Let me clarify what I mean when I say that.

I think that right now in our present day and age, leaders are supposed to be strong, stoic, emotionless men and women who are put on pedestals.

I experienced that big time in college. I had the opportunity to lead ministries on and off campus, speak in chapels, lead mission teams, etc. And there was almost always a weight (often self-imposed) to be strong, to be perfect, to uphold the image of whatever ministry I found myself leading.

As a matter of fact, what drew me to my now wife Jamie was that she never accepted that version of me. From the beginning of our relationship she would tell me that she knew there was more to me than my public image. She gave me the freedom to step down off the pedestal I had been put on.

I still feel that weight at times. I still have felt the expectation to not crack under the pressure of leadership.

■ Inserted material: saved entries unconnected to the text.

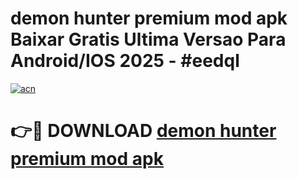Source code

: # demon hunter premium mod apk Baixar Gratis Ultima Versao Para Android/IOS 2025 - #eedql

[![acn](https://github.com/user-attachments/assets/0f9c940e-d8b0-45ae-aac7-cd30a18b3e1c)](https://app.mediaupload.pro/?title=demon_hunter_premium_mod_apk&ref=19F)

# 👉🔴 DOWNLOAD [demon hunter premium mod apk](https://app.mediaupload.pro/?title=demon_hunter_premium_mod_apk&ref=19F)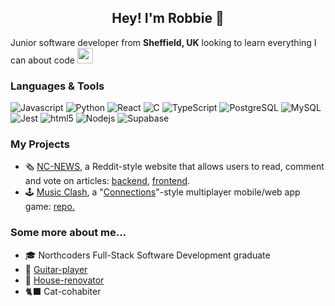 <h2 align="center">Hey! I'm Robbie 👋</h2>

<p>Junior software developer from <b>Sheffield, UK</b> looking to learn everything I can about code <img src="https://emojis.slackmojis.com/emojis/images/1655291484/59662/my_computer.png?1655291484" width="25"> </p>

<h3>Languages & Tools</h3>
<p>
  <img alt="Javascript" src="https://img.shields.io/badge/-Javascript-f7df1d?style=flat-square&logo=javascript&logoColor=white" />
  <img alt="Python" src="https://img.shields.io/badge/-Python-ffce3d?style=flat-square&logo=python&logoColor=white" />
  <img alt="React" src="https://img.shields.io/badge/-React-45b8d8?style=flat-square&logo=react&logoColor=white" />
  <img alt="C" src="https://img.shields.io/badge/-C-669ad3?style=flat-square&logo=C&logoColor=white" />
  <img alt="TypeScript" src="https://img.shields.io/badge/-TypeScript-007ACC?style=flat-square&logo=typescript&logoColor=white" />
  <img alt="PostgreSQL" src="https://img.shields.io/badge/-PostgreSQL-336691?style=flat-square&logo=postgreSQL&logoColor=white" />
  <img alt="MySQL" src="https://img.shields.io/badge/-MySQL-4479a1?style=flat-square&logo=MySQL&logoColor=white" />
  <img alt="Jest" src="https://img.shields.io/badge/-Jest-853957?style=flat-square&logo=Jest&logoColor=white" />
  <img alt="html5" src="https://img.shields.io/badge/-HTML5-E34F26?style=flat-square&logo=html5&logoColor=white" />
  <img alt="Nodejs" src="https://img.shields.io/badge/-Nodejs-43853d?style=flat-square&logo=Node.js&logoColor=white" />
  <img alt="Supabase" src="https://img.shields.io/badge/-Supabase-3ecf8e?style=flat-square&logo=supabase&logoColor=white" />
</p>

<h3>My Projects</h3>
<p>
  <ul>
    <li>🗞️ <a href="https://rc-nc-news.netlify.app/">NC-NEWS</a>, a Reddit-style website that allows users to read, comment and vote on articles: <a href="https://github.com/robbochobbo/nc-news">backend</a>, <a href="https://github.com/robbochobbo/nc-news">frontend</a>. </li>
    <li>🕹️ <a href="https://www.youtube.com/watch?v=yOWpOifUOjw">Music Clash</a>, a "<a href="https://www.nytimes.com/games/connections">Connections</a>"-style multiplayer mobile/web app game: <a href="https://github.com/tartebabba/music-clash">repo.</a></li>
  </ul>
</p>

<h3>Some more about me...</h3>
<p>
    <ul>
      <li>🎓 Northcoders Full-Stack Software Development graduate </li>
      <li>🎸 <a href="https://www.youtube.com/@robbiechapman6780/videos">Guitar-player</a> </li>
      <li>🔨 <a href="https://www.instagram.com/steelcity.house/">House-renovator</a> </li>
      <li>🐈‍⬛ Cat-cohabiter </li>
    </ul>
</p>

Yet, when I look at Scripture, I see only one strong Man. His Name is Jesus. Every other character was broken. Every other person in the story had flaws and failures. Every other person was weak.

I just recently started looking closely at the book of Genesis. It’s a beautiful book. It’s not its own set apart story. It is the beginning of a much larger story that spans all of Scripture: the story of God’s redemptive work on behalf of and through His chosen, covenant people.

We quickly see just how insignificant we are. How weak we are. It’s counter-cultural. It’s certainly not going to be featured in any self-image, self-help blogs. But it’s the reality of our lives.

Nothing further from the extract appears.